#### Exercise aim
The required output is a copy of each line in the material below that includes "mathbb".

*** Block opens ***

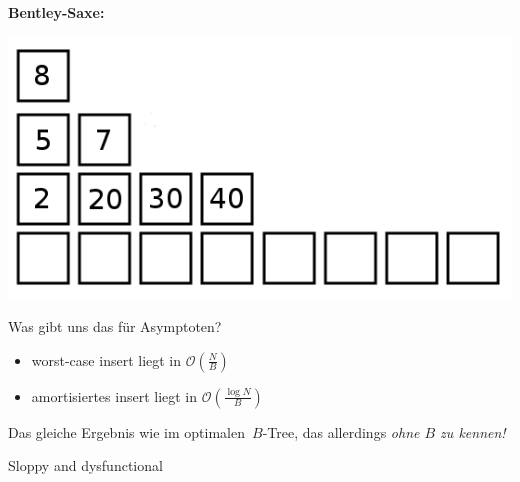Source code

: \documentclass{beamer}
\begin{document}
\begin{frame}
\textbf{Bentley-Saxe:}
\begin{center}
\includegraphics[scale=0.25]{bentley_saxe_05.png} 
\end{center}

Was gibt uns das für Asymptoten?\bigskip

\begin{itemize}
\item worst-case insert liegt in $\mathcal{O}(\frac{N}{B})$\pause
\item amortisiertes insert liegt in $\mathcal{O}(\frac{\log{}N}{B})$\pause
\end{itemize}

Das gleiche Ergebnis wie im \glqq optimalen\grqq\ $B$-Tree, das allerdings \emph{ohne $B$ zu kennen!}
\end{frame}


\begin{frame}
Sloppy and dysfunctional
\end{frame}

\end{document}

*** Block closes ***
*** Block opens ***

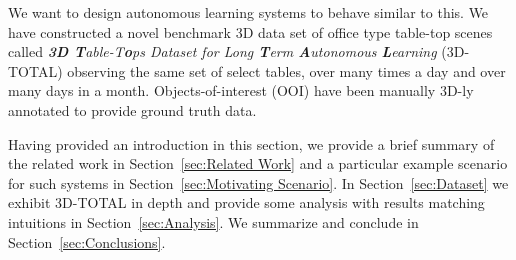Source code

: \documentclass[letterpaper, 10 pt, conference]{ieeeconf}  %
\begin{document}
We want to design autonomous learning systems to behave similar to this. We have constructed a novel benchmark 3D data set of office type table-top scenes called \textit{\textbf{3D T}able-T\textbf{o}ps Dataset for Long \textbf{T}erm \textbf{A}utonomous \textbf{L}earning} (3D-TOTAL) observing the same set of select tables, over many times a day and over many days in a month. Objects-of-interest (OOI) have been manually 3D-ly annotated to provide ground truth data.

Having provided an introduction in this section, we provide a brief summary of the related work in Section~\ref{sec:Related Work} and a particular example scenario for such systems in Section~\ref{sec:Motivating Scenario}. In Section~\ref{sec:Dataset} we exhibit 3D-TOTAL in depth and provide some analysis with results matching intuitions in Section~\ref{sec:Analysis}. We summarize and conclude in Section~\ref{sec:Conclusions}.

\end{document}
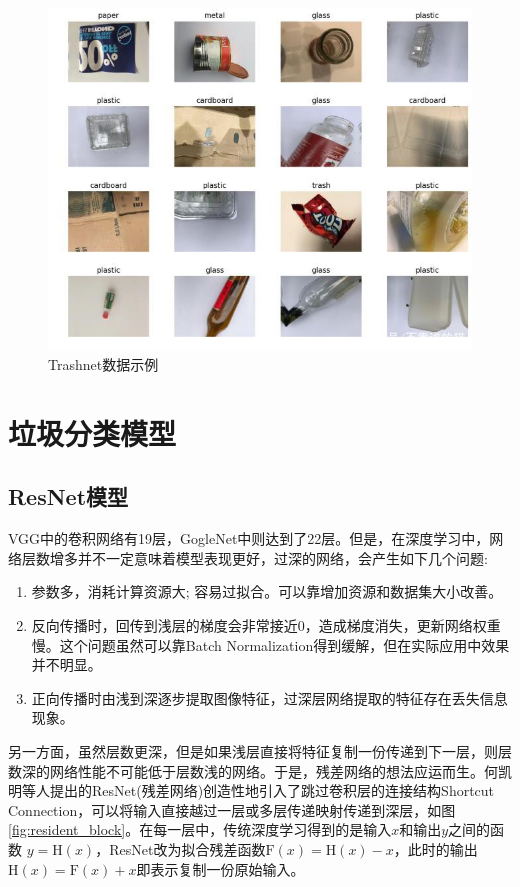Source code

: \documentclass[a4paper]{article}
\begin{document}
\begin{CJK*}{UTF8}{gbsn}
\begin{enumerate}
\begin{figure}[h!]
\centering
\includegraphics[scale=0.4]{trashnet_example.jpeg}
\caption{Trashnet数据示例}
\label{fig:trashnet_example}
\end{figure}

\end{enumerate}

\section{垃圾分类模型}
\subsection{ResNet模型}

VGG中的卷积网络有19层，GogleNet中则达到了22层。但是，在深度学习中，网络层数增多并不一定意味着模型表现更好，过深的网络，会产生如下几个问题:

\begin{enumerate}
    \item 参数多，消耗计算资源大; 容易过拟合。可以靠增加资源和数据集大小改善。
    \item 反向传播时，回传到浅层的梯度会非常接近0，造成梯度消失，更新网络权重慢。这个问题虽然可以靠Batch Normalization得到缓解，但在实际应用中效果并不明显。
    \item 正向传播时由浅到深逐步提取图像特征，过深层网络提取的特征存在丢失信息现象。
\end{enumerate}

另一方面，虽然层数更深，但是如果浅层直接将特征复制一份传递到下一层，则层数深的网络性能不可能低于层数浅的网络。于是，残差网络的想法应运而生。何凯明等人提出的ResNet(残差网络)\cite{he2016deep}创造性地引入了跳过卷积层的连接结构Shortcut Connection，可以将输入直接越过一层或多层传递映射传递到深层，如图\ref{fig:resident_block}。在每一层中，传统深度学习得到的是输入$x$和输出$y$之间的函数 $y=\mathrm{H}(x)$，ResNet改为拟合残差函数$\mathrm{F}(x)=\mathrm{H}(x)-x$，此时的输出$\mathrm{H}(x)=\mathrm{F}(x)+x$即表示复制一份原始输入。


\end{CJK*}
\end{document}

*** Block closes ***
*** Block opens ***

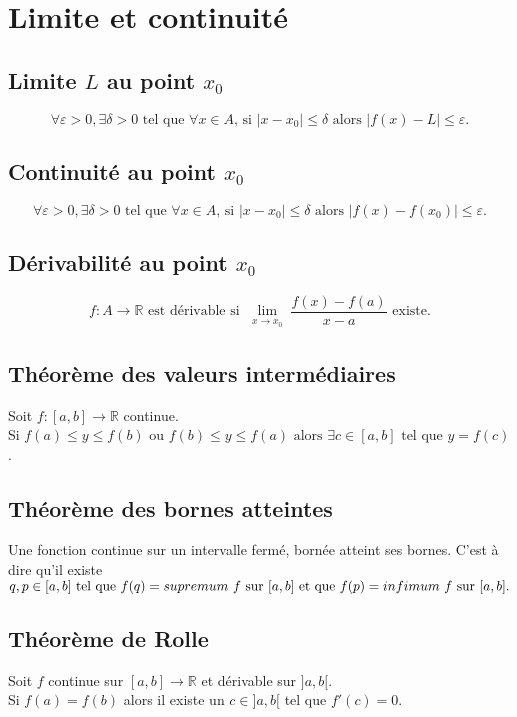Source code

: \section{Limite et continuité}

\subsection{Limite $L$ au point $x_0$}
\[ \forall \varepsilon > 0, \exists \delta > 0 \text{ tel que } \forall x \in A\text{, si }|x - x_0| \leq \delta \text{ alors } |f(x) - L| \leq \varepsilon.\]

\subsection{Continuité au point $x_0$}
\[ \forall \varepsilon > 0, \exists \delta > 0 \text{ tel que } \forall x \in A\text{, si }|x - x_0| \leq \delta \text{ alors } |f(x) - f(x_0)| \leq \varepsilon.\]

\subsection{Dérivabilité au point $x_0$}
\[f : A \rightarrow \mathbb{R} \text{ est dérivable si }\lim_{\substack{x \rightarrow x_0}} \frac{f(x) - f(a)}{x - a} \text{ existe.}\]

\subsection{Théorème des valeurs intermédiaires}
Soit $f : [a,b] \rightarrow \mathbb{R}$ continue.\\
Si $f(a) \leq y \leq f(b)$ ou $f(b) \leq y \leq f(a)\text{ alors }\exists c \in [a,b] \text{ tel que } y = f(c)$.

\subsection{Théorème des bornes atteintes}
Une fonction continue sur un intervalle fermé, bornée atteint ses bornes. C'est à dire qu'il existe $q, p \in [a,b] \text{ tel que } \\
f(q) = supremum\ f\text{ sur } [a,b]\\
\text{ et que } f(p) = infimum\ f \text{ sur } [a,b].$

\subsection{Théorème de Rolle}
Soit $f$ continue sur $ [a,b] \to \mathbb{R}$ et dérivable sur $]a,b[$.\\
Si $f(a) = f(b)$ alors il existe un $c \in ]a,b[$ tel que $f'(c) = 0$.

*** Block closes ***

#### Task result
\[f : A \rightarrow \mathbb{R} \text{ est dérivable si }\lim_{\substack{x \rightarrow x_0}} \frac{f(x) - f(a)}{x - a} \text{ existe.}\]
Soit $f : [a,b] \rightarrow \mathbb{R}$ continue.\\
Soit $f$ continue sur $ [a,b] \to \mathbb{R}$ et dérivable sur $]a,b[$.\\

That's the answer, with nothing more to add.